因みに、今日は上履きの中に合計で五十四個の画鋲。


そして呪いの手紙が机の中から出てきた。


しかも一枚じゃなく十二枚。


内容はたいして変わらないんだから一枚で充分なのに。


なんて思えるあたり、わたしは他の人とずれているのだろうか。



「六花、ご飯」



ひょこ、とわたしの部屋の扉から兄さんの顔が覗く。


お願いだから、妹のプライバシーというものを考えてほしい。


でも言うだけ無駄だというのは理解している。


なんて虚しい。



「どうしたよ六花。

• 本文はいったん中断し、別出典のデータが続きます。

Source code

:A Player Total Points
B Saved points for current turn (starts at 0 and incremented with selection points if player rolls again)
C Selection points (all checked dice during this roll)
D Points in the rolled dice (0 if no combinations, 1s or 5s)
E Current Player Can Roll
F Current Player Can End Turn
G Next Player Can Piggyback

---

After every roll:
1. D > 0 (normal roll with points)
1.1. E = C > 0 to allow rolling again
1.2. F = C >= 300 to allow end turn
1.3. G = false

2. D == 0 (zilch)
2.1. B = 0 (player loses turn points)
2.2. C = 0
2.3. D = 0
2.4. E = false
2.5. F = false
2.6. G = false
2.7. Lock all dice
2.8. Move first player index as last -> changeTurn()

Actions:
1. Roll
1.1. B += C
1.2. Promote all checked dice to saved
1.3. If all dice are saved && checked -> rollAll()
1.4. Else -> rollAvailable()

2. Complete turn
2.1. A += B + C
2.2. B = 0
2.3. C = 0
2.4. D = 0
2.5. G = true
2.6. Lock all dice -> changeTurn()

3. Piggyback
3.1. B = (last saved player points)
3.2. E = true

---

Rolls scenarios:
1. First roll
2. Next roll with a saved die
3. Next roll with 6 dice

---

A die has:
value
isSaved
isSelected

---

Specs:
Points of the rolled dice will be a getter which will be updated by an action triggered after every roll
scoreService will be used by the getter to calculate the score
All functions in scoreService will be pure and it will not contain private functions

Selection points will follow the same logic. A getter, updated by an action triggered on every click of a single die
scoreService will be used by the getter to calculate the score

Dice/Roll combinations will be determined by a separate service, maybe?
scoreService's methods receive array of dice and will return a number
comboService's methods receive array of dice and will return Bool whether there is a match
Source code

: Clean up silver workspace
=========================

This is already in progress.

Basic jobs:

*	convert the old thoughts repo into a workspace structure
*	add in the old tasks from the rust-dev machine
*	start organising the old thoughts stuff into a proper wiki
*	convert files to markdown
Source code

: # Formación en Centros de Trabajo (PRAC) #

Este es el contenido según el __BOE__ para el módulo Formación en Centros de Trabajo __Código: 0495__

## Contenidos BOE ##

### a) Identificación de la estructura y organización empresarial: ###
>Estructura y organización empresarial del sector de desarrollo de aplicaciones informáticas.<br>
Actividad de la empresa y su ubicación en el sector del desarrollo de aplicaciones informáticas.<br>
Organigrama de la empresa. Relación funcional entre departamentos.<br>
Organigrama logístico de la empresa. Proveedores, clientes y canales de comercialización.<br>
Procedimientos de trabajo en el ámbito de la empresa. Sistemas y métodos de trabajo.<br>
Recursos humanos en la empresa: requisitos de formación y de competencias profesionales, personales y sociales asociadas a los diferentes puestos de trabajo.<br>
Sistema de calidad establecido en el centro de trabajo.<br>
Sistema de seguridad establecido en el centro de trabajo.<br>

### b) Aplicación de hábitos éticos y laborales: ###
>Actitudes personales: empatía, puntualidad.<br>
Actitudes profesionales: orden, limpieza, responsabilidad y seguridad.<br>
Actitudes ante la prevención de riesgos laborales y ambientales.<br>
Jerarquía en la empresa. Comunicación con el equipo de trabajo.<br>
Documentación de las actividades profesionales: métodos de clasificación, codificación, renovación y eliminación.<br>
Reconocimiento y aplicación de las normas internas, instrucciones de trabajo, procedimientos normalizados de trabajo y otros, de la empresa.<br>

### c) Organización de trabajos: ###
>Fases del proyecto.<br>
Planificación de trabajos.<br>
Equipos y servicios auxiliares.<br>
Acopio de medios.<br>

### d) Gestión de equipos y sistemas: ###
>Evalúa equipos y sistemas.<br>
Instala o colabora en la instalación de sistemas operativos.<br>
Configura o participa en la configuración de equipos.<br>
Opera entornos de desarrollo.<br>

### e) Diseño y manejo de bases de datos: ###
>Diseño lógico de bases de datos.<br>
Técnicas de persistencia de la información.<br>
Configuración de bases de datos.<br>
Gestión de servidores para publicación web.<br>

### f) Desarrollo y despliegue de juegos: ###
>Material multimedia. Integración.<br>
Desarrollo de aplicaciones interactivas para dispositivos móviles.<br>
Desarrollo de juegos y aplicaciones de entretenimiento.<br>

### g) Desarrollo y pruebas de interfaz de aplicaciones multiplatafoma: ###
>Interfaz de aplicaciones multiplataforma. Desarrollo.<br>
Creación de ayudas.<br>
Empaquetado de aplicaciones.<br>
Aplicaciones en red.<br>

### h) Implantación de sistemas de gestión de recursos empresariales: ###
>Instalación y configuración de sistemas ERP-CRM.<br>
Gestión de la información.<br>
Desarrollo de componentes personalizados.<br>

最近浮かない顔じゃん」



今現在浮かない顔をしているのなら、それは確実に兄さんのせいだと思うけど。


と思ったけども、実際にそんなことは言えずに適当に返事をしておく。


今言ったら拗ねるの間違いない。



「ふーん、あ。これって呪いの手紙?」



机の上にそのままになっていたそれを兄さんは手にとる。


なつかしいなぁって、兄さん、あなた呪いの手紙を送ったりしてないよね。


はぁ、とため息が出た。



「そうだよ。十二枚もいらないのにね」


「十二枚!?」



その多さに兄さんは目を丸くしていた。


そして考えるように顎に手を添える。



「そういや、教科書新しく買いたいとか、体操服汚れてたりとか……
六花お前、いじめられてるのか!?」


「違う。嫌がらせを受けているだけ」



わたし自身はいじめられているなんて悲観的なものはない。


今のところ辛いことも何もないし。



「……六花。ちゃんと説明しろ!」



いいなっ!と予想外に強く言われて、わたしは頷いた。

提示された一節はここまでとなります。